Which lines of the listing below contain the word "github"? Copy each of them.

── THE DATA ──

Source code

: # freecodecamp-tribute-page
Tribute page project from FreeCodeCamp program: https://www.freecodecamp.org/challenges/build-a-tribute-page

───
── THE DATA ──

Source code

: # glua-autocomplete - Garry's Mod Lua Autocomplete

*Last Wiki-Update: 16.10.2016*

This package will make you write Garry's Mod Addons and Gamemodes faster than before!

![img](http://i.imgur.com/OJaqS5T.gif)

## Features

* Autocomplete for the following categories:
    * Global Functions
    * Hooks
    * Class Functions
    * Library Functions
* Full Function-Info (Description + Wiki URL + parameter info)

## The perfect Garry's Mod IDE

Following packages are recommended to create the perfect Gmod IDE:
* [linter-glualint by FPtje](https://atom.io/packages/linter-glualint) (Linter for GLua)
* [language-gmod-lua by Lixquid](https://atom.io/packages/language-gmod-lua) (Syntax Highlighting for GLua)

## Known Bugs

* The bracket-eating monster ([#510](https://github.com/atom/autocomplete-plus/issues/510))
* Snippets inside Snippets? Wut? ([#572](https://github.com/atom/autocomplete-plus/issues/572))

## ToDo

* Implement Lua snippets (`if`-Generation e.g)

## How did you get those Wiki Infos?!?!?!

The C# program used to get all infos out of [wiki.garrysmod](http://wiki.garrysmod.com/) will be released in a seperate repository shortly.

───

◆ RESPONSE AREA ◆
* The bracket-eating monster ([#510](https://github.com/atom/autocomplete-plus/issues/510))
* Snippets inside Snippets? Wut? ([#572](https://github.com/atom/autocomplete-plus/issues/572))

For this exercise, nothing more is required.